Liking that idea teeny...Im hopefully going to be breeding a few pairings of corns next year at some point...HAve succesfully bred one pair already so on the look out for a few more females eventually. and always wondered a tidy way to heat them all at once when I had the hatchlings..did play with the idea of heat cable and alot of those wilko 11ltr plastic fishtank things but this seems much more spacious and cost effective.

How much ventilation di you place in the big rub and where? sorry for the questions. 

Pete


----------



## TEENY (Jan 4, 2008)

SkinheadOi85 said:


> Liking that idea teeny...Im hopefully going to be breeding a few pairings of corns next year at some point...HAve succesfully bred one pair already so on the look out for a few more females eventually. and always wondered a tidy way to heat them all at once when I had the hatchlings..did play with the idea of heat cable and alot of those wilko 11ltr plastic fishtank things but this seems much more spacious and cost effective.
> 
> How much ventilation di you place in the big rub and where? sorry for the questions.
> 
> Pete


Aye it seemed silly to spend ages making a rack when they would only be with me a couple months or so lol

I put about 16 or so holes around top corners where the bobbly bits on the rub are and that was it. It maintianed perfect temps and had a good temp gradient per tub too as snakes could go to back of tub to get warm and move to front if they wanted to be cooler


----------



## SkinheadOi85 (Sep 28, 2008)

Nice one. thank you i maybe stealing this idea soon. Lol i`ll put a sticker on "stolen from teeny"

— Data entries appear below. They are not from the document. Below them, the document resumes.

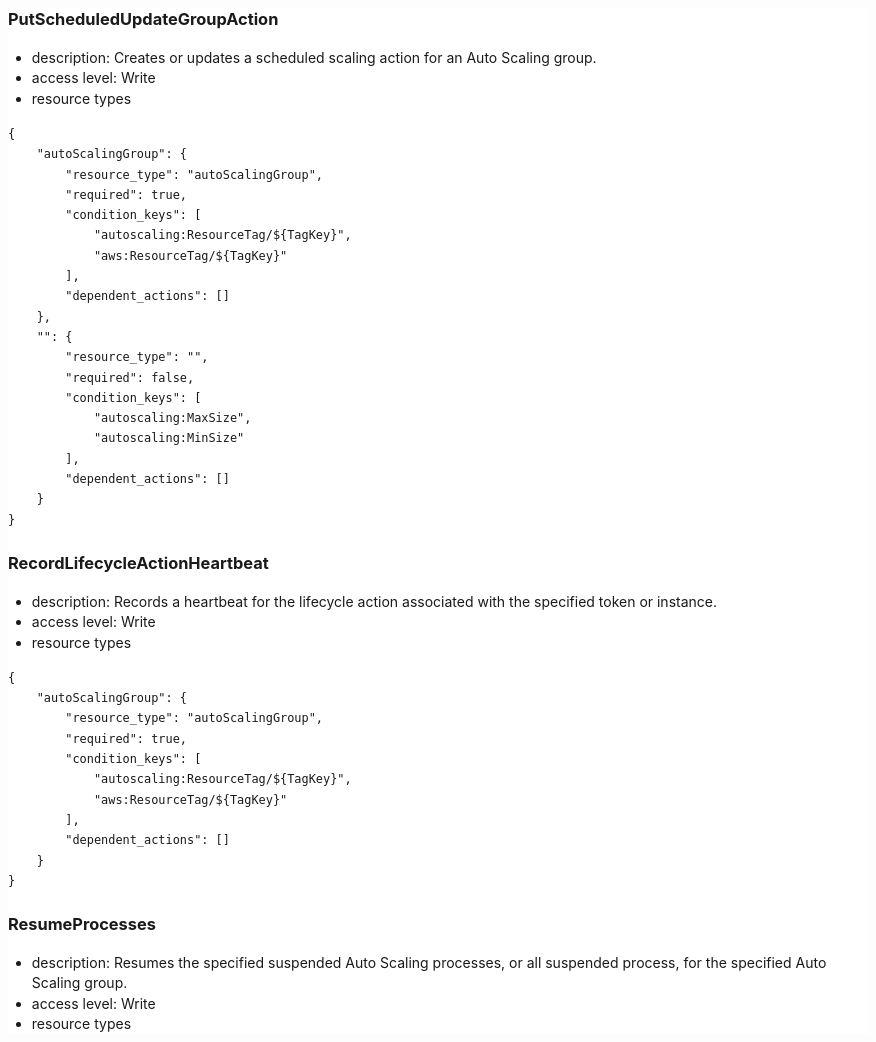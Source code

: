 ### PutScheduledUpdateGroupAction

- description: Creates or updates a scheduled scaling action for an Auto Scaling group.
- access level: Write
- resource types

```
{
    "autoScalingGroup": {
        "resource_type": "autoScalingGroup",
        "required": true,
        "condition_keys": [
            "autoscaling:ResourceTag/${TagKey}",
            "aws:ResourceTag/${TagKey}"
        ],
        "dependent_actions": []
    },
    "": {
        "resource_type": "",
        "required": false,
        "condition_keys": [
            "autoscaling:MaxSize",
            "autoscaling:MinSize"
        ],
        "dependent_actions": []
    }
}
```

### RecordLifecycleActionHeartbeat

- description: Records a heartbeat for the lifecycle action associated with the specified token or instance.
- access level: Write
- resource types

```
{
    "autoScalingGroup": {
        "resource_type": "autoScalingGroup",
        "required": true,
        "condition_keys": [
            "autoscaling:ResourceTag/${TagKey}",
            "aws:ResourceTag/${TagKey}"
        ],
        "dependent_actions": []
    }
}
```

### ResumeProcesses

- description: Resumes the specified suspended Auto Scaling processes, or all suspended process, for the specified Auto Scaling group.
- access level: Write
- resource types
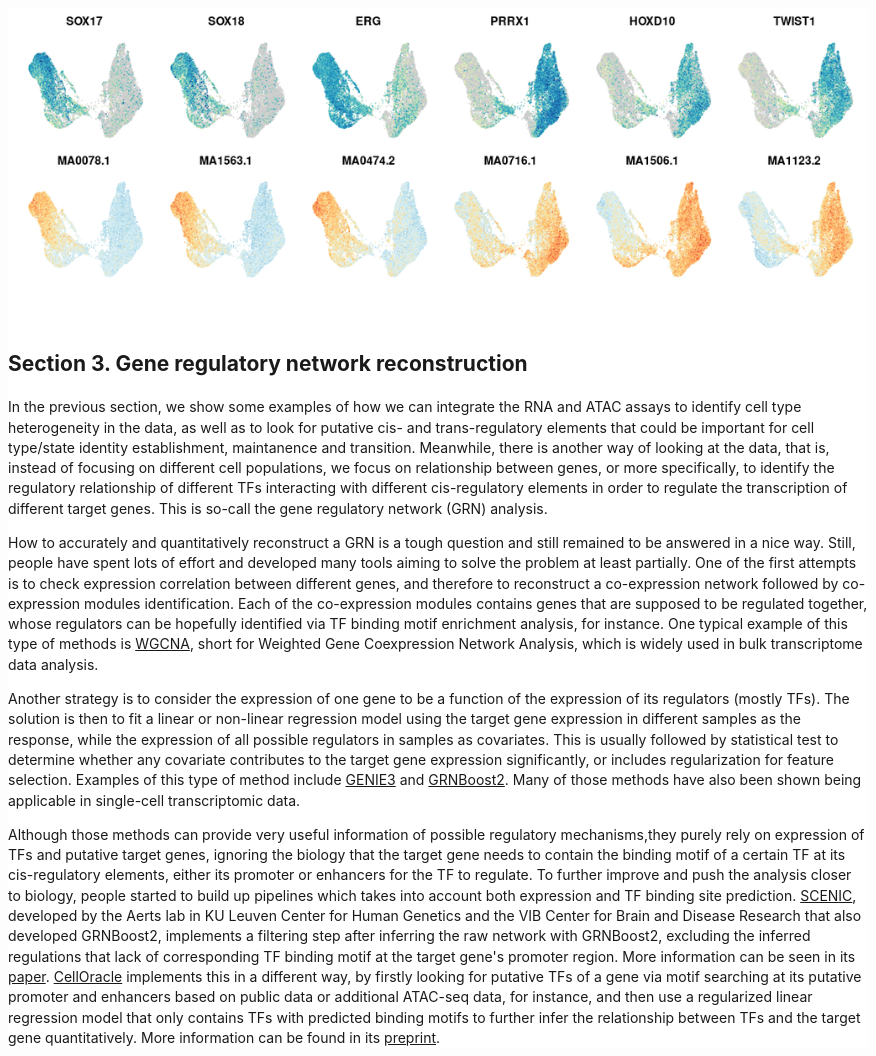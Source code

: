 <img src="images/umap_chromvar_tfs.png" align="centre" /><br/><br/>


## Section 3. Gene regulatory network reconstruction
In the previous section, we show some examples of how we can integrate the RNA and ATAC assays to identify cell type heterogeneity in the data, as well as to look for putative cis- and trans-regulatory elements that could be important for cell type/state identity establishment, maintanence and transition. Meanwhile, there is another way of looking at the data, that is, instead of focusing on different cell populations, we focus on relationship between genes, or more specifically, to identify the regulatory relationship of different TFs interacting with different cis-regulatory elements in order to regulate the transcription of different target genes. This is so-call the gene regulatory network (GRN) analysis.

How to accurately and quantitatively reconstruct a GRN is a tough question and still remained to be answered in a nice way. Still, people have spent lots of effort and developed many tools aiming to solve the problem at least partially. One of the first attempts is to check expression correlation between different genes, and therefore to reconstruct a co-expression network followed by co-expression modules identification. Each of the co-expression modules contains genes that are supposed to be regulated together, whose regulators can be hopefully identified via TF binding motif enrichment analysis, for instance. One typical example of this type of methods is [WGCNA](https://bmcbioinformatics.biomedcentral.com/articles/10.1186/1471-2105-9-559), short for Weighted Gene Coexpression Network Analysis, which is widely used in bulk transcriptome data analysis.

Another strategy is to consider the expression of one gene to be a function of the expression of its regulators (mostly TFs). The solution is then to fit a linear or non-linear regression model using the target gene expression in different samples as the response, while the expression of all possible regulators in samples as covariates. This is usually followed by statistical test to determine whether any covariate contributes to the target gene expression significantly, or includes regularization for feature selection. Examples of this type of method include [GENIE3](https://bioconductor.org/packages/devel/bioc/html/GENIE3.html) and [GRNBoost2](https://academic.oup.com/bioinformatics/article/35/12/2159/5184284). Many of those methods have also been shown being applicable in single-cell transcriptomic data.

Although those methods can provide very useful information of possible regulatory mechanisms,they purely rely on expression of TFs and putative target genes, ignoring the biology that the target gene needs to contain the binding motif of a certain TF at its cis-regulatory elements, either its promoter or enhancers for the TF to regulate. To further improve and push the analysis closer to biology, people started to build up pipelines which takes into account both expression and TF binding site prediction. [SCENIC](https://scenic.aertslab.org/), developed by the Aerts lab in KU Leuven Center for Human Genetics and the VIB Center for Brain and Disease Research that also developed GRNBoost2, implements a filtering step after inferring the raw network with GRNBoost2, excluding the inferred regulations that lack of corresponding TF binding motif at the target gene's promoter region. More information can be seen in its [paper](https://www.nature.com/articles/nmeth.4463). [CellOracle](https://morris-lab.github.io/CellOracle.documentation/) implements this in a different way, by firstly looking for putative TFs of a gene via motif searching at its putative promoter and enhancers based on public data or additional ATAC-seq data, for instance, and then use a regularized linear regression model that only contains TFs with predicted binding motifs to further infer the relationship between TFs and the target gene quantitatively. More information can be found in its [preprint](https://www.biorxiv.org/content/10.1101/2020.02.17.947416v3).
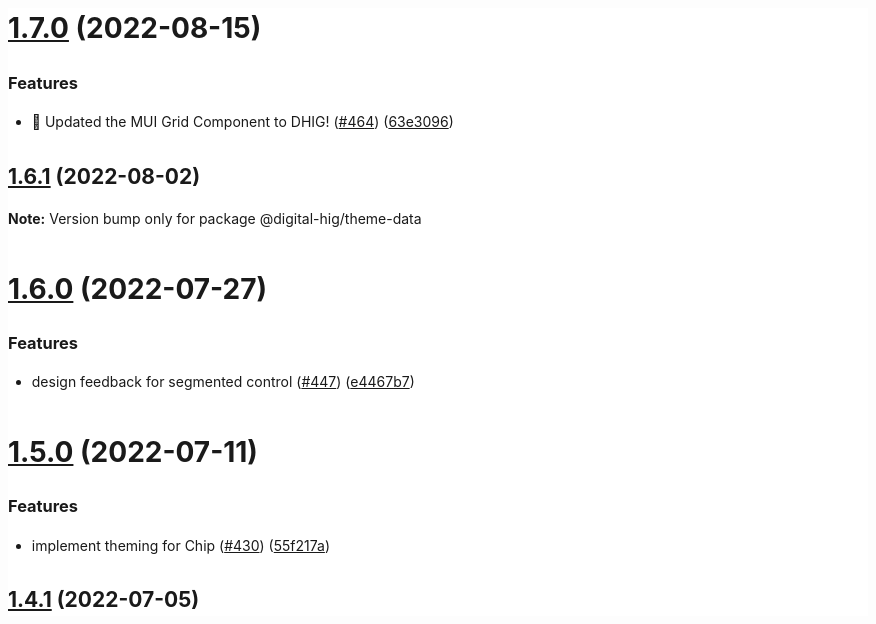 

# [1.7.0](https://git.autodesk.com//dpe/digital-hig/compare/@digital-hig/theme-data@1.6.1...@digital-hig/theme-data@1.7.0) (2022-08-15)


### Features

* 🎸 Updated the MUI Grid Component to DHIG!  ([#464](https://git.autodesk.com//dpe/digital-hig/issues/464)) ([63e3096](https://git.autodesk.com//dpe/digital-hig/commits/63e309652ed9c18281de2c5434adc2336ff56a8b))





## [1.6.1](https://git.autodesk.com//dpe/digital-hig/compare/@digital-hig/theme-data@1.6.0...@digital-hig/theme-data@1.6.1) (2022-08-02)

**Note:** Version bump only for package @digital-hig/theme-data





# [1.6.0](https://git.autodesk.com//dpe/digital-hig/compare/@digital-hig/theme-data@1.5.0...@digital-hig/theme-data@1.6.0) (2022-07-27)


### Features

* design feedback for segmented control ([#447](https://git.autodesk.com//dpe/digital-hig/issues/447)) ([e4467b7](https://git.autodesk.com//dpe/digital-hig/commits/e4467b731c1b3dca1bb9eb2ee6a359aa0612d862))





# [1.5.0](https://git.autodesk.com//dpe/digital-hig/compare/@digital-hig/theme-data@1.4.1...@digital-hig/theme-data@1.5.0) (2022-07-11)


### Features

* implement theming for Chip ([#430](https://git.autodesk.com//dpe/digital-hig/issues/430)) ([55f217a](https://git.autodesk.com//dpe/digital-hig/commits/55f217a592c26b7f28b67b5f10c9304f0fc9d237))





## [1.4.1](https://git.autodesk.com//dpe/digital-hig/compare/@digital-hig/theme-data@1.4.0...@digital-hig/theme-data@1.4.1) (2022-07-05)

So did you sell them befroe they got ready to move into bigger housing or do you have a rub rack for that??? Just im starting my room today (need to clear the rubbish out and tidy then deconstruct the viv stacks from front room n shift upstairs...the joys)

Just outta interest how many breeding pairs/groups do/di you have?

Sorry orginal poster for stealing your thread

Pete


----------



## TEENY (Jan 4, 2008)

SkinheadOi85 said:


> Nice one. thank you i maybe stealing this idea soon. Lol i`ll put a sticker on "stolen from teeny"
> 
> So did you sell them befroe they got ready to move into bigger housing or do you have a rub rack for that??? Just im starting my room today (need to clear the rubbish out and tidy then deconstruct the viv stacks from front room n shift upstairs...the joys)
> 
> ...


They were all earmarked while they were still eggs, i was lucky lol
I only have one breeding pair, my snakes consist of
1 royal
1 king
2x Crawl Cay ( which i will attaept to breeed one day maybe)
4 corns
3 are male ( well 2 are deff and other looks likely) one is female. I bred my female Amel to my huge male ghost


----------



## SkinheadOi85 (Sep 28, 2008)

Amel to ghost that will be some pretty offsprings.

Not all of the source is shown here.